- 10 Easy Ways to Improve Your WiFi Speed
- 1. Get in Touch With Your ISP
- 2. Clear Browser Cache
- 3. Remove Redundant Browser Extensions
- 4. Check for Potential Damage Caused by Bad Weather
- 5. Try a Virtual Private Network
- 6. Scan the Device for Malware
- 7. Get a Better Router or a Wi-Fi Extender
- 8. Use an Ethernet Cable
- 9. Find Out If Someone Else Is Using Your Network
- 10. Switch to a Different Browser
A poor internet connection can get on one’s nerves rather quickly, particularly if you have a deadline for your work or studies. If a website takes too long to load and you encounter random crashes on an internet browser, things cannot continue like that.
Expecting internet connection problems to solve themselves would be a waste. Instead, you should take some action and create a plan to fix your internet woes. To help you with that, here are some quick suggestions to Improve Internet Connection speed.
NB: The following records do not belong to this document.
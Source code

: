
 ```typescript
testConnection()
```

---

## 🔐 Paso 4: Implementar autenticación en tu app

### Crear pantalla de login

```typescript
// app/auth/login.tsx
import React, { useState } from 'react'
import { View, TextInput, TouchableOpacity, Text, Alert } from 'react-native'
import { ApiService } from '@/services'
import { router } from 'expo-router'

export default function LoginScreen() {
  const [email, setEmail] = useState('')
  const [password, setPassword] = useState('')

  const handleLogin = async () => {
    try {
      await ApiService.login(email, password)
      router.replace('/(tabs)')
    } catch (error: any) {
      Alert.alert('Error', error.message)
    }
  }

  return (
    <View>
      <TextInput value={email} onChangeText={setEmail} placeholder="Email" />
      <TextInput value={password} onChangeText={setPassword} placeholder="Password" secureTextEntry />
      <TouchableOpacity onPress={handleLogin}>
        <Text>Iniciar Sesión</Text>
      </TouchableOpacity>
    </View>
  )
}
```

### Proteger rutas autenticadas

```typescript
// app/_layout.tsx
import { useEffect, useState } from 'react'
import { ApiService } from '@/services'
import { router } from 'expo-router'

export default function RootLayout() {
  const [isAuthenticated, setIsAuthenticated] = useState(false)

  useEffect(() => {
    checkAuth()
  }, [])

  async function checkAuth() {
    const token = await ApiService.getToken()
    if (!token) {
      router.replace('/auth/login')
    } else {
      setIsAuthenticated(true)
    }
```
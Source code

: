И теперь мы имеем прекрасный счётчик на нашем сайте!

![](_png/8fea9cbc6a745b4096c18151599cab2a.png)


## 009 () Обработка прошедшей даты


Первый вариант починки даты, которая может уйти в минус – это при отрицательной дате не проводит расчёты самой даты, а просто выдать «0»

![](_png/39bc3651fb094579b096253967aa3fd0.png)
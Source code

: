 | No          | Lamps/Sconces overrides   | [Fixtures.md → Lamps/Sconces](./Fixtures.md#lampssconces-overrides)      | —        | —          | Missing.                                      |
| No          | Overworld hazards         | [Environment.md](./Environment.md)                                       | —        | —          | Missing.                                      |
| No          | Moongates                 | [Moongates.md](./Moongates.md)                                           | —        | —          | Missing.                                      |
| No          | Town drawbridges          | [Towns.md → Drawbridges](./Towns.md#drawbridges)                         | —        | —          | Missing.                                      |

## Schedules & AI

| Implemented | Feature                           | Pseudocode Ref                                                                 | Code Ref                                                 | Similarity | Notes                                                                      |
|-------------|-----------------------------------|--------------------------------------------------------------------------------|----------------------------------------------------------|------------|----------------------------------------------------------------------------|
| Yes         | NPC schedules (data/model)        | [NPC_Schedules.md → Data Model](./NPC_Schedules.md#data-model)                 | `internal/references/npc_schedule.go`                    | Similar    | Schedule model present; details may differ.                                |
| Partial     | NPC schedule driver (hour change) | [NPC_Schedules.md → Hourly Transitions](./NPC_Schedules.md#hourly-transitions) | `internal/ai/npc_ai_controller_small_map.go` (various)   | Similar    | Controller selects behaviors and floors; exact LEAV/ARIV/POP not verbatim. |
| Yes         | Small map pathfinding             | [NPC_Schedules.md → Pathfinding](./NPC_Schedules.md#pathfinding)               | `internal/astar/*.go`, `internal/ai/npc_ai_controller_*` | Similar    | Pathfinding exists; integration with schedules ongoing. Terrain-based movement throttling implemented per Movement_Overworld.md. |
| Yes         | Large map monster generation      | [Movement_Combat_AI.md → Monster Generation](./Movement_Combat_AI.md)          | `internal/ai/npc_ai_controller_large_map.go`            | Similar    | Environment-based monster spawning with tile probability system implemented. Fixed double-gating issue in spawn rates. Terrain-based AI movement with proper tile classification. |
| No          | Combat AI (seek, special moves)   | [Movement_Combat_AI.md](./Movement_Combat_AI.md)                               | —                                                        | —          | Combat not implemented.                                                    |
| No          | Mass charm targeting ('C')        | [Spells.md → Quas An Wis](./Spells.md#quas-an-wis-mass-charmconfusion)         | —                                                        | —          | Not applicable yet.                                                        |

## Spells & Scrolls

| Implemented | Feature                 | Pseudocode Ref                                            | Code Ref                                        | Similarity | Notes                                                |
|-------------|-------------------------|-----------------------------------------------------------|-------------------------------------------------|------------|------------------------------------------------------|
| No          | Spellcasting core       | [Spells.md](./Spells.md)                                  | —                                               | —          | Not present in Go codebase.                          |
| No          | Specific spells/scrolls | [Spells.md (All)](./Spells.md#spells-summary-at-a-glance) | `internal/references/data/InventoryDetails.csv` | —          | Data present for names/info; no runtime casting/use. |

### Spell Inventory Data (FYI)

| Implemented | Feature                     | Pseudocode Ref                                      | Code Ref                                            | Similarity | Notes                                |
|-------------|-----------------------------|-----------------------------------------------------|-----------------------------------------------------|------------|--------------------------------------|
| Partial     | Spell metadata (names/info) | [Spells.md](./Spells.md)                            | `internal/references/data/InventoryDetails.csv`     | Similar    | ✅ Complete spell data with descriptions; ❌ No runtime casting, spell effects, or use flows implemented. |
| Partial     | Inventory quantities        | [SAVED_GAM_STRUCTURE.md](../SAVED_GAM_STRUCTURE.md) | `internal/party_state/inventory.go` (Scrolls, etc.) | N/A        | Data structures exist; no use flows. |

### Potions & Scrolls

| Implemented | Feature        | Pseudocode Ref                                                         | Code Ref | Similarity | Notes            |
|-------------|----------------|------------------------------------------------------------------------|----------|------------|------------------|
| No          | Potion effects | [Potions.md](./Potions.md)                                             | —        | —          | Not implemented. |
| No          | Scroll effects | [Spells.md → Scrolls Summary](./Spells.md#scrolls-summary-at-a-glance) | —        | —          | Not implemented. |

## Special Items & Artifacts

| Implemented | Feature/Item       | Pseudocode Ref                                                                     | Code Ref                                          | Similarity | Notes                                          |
10 Easy Ways to Improve Your WiFi Speed
1. Get in Touch With Your ISP
Naturally, the first thing you want is to get in touch with your internet provider. Since they are controlling things, you might not be aware of potential problems, such as signal jams or damage to the cable.
At the same time, dealing with your ISP could be problematic because they are not known for their reliability. For some, there is no option but to stick to their current internet provider because there are no alternatives. It is not like you can simply tell that you will switch to a different ISP.
Nevertheless, it is still important to talk things through and put some pressure on your internet provider. After all, they are there to help you.
2. Clear Browser Cache
A cache is temporary information that an internet browser stores to speed up loading times. Similar to how you can find cache folders on a computer for a reason, you will also find a cache tab on your internet browser.
However, it is important to note that you need to clear your cache regularly because too much information overburdens the browser and messes with its performance. Clearing the cache every few months or so should be enough.
3. Remove Redundant Browser Extensions
Do not get into the habit of installing too many internet browser extensions. While some tools are quite handy, redundant extensions will consume system resources and put a burden on the browser, slowing it down.
4. Check for Potential Damage Caused by Bad Weather
If there was a storm, the odds are that the wind and rain might have damaged some of your equipment. Check it to see if everything is intact.
And if there was a problem that you managed to fix, be sure to reset your router so that it can have a fresh start.
5. Try a Virtual Private Network
Virtual private networks are mostly used for security and privacy, but they could also be quite useful in solving some connection problems. Perhaps your home network struggles to access certain sites because there are blocks on your original IP address. If so, try a VPN and see how well the connection is when you are on a different IP address.
6. Scan the Device for Malware
Do not disregard the possibility of malware attacks. Perhaps a cybersecurity threat has infected your device and is causing performance problems, including a worse connection to the internet.
Scan the device with antivirus software and see what results you get. If a scan is clean, it means that the problem lies elsewhere. On the other hand, if an antivirus finds corrupted data, you should eliminate it and try using the internet then.
7. Get a Better Router or a Wi-Fi Extender
Investing in a better router or a Wi-Fi extender means spending extra money. However, if you find that there are no better solutions to connection problems, a new router or a Wi-Fi extender is worth a shout. And if they prove useless, you should be able to get a refund from the store.
8. Use an Ethernet Cable
In case you have a laptop and rely on a wireless internet connection, switching to an ethernet cable might be worth a shot. It would limit your mobility after plugging the cable into the laptop, but a switch ought to boost internet speed.
Some houses have a poor connection not just because of their location but also because there are third-party peripherals potentially jamming the internet signal. If so, you can eliminate this by not sticking to Wi-Fi.
9. Find Out If Someone Else Is Using Your Network
Even if you have a relatively secure home network, the odds of someone accessing it and using the internet themselves are still there.
Imagine someone figuring out your Wi-Fi password and using the internet to download stuff online. It is natural that there will be internet speed problems.
If you are uncertain whether someone actually is taking advantage of your internet, secure your router and change a Wi-Fi password. Reconnecting your devices because of a new password is a bit of a hassle, but it is necessary to prevent unwanted devices in your network.
10. Switch to a Different Browser
The last bit of advice is pretty simple. Switching to a different internet browser could be a good solution. As you may or may not know, some browsers are known for their heavy resource consumption, even if you have only one active browser tab.
You have the freedom to choose from Firefox, Opera, Vivaldi, Safari, Edge, Google Chrome, Brave, and Chromium, to name a few.